You load a 4B parameter diffusion model. The card says “~13GB VRAM.” You have a 24GB GPU. That leaves 11GB free. Plenty, right?
Then you try generating a 2048×2048 image and get an OOM error. Where did all the memory go?
What Is “GPU Memory”?
A GPU isn’t one pool of memory. It’s a hierarchy with very different sizes and speeds.
| Memory | Size (H100) | Bandwidth | Role |
|---|---|---|---|
| HBM | 80 GB | 3.35 TB/s | Weights, activations, KV cache, everything |
| L2 Cache | 50 MB | ~5.5 TB/s | Recently accessed data (hardware-managed) |
| SMEM (per SM) | 256 KB | ~30 TB/s | Data actively being computed on |
| Registers (per SM) | 256 KB | Instant | Values mid-computation |
“GPU memory” and “VRAM” mean HBM. That’s what OOMs are about.
Architecture details from How to Think About GPUs by the Google DeepMind scaling team.

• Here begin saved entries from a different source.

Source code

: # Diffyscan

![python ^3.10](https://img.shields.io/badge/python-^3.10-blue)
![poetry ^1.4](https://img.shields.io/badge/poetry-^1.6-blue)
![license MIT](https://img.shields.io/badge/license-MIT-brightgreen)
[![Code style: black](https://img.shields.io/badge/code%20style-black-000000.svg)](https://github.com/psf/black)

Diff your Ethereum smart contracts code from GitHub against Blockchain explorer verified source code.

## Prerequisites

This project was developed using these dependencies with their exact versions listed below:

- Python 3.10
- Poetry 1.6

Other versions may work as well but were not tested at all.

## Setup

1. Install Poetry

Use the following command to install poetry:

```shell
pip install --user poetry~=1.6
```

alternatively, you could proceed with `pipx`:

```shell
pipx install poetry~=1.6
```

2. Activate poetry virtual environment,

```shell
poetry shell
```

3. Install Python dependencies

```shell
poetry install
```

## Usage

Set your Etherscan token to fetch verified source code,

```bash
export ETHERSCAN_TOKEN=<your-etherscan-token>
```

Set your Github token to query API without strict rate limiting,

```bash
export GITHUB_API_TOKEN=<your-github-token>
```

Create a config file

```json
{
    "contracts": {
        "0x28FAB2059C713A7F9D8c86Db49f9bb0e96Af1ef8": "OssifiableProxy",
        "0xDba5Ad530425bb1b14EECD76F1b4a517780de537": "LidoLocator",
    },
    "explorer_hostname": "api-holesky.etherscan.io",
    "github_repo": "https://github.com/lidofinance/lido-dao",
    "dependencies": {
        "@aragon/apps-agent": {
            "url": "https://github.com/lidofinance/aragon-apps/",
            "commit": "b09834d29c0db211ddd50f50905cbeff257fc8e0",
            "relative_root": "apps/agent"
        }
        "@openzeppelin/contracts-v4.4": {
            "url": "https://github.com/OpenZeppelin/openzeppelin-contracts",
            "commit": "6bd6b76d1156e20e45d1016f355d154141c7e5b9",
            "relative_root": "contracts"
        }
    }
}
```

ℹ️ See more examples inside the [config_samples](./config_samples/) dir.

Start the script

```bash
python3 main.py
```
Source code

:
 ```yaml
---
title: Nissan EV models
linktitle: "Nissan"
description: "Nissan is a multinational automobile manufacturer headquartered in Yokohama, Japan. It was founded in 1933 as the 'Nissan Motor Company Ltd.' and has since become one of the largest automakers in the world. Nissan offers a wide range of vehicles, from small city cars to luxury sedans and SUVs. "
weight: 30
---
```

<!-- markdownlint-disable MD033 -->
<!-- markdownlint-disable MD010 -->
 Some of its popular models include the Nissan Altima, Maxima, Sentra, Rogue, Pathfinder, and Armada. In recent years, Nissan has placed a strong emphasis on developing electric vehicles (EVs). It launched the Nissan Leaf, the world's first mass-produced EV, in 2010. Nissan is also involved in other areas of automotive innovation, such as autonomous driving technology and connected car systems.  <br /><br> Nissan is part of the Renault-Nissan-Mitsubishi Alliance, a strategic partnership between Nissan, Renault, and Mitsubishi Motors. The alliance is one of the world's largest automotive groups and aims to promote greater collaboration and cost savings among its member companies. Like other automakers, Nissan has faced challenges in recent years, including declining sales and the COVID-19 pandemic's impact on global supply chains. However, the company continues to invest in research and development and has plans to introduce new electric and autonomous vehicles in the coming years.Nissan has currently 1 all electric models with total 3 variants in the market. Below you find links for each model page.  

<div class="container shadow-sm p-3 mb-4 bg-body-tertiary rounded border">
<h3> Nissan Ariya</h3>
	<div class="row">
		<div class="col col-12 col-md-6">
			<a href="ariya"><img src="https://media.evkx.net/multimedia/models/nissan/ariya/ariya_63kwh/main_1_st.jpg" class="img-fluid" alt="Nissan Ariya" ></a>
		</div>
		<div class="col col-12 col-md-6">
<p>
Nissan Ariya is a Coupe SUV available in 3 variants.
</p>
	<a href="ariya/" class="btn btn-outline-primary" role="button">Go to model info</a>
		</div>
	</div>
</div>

The Five Components: FLUX.2 klein 4B
Using FLUX.2 klein 4B . A 4B parameter rectified flow transformer, 4 inference steps, model card says ~13GB VRAM.
1. Model Weights (~8 GB), Fixed
4B params × 2 bytes (BF16) = 8 GB. Always in memory regardless of resolution or batch size. Includes the DiT transformer, text encoder, and VAE decoder.
With FP8: drops to ~4 GB. This is the single biggest win for memory-constrained deployment. Always validate output quality against a golden set after quantizing. Some models tolerate FP8 well, others show visible degradation on faces or fine text.
2. Activations (~2-8 GB), Scales with Resolution²
Intermediate tensors from every transformer layer. At 1024×1024 (sequence length ~4096): ~2 GB. At 2048×2048 (sequence length ~16384): ~8 GB.
Why quadratic: double the resolution → 4× the tokens → 4× the activations.
3. Attention and KV Cache (~1-6 GB), The Hidden Hog
Every attention layer computes Q, K, V matrices and attention scores over the full sequence. Within a single forward pass, these intermediate tensors must all live in memory simultaneously. Some newer architectures (like FLUX.2 klein 9B KV) also cache K/V across image editing references, adding further memory pressure.
At 2048×2048 (sequence length ~16K), attention memory can hit 6+ GB. This is why high-res OOMs. Weights don’t change with resolution. Attention memory does, quadratically.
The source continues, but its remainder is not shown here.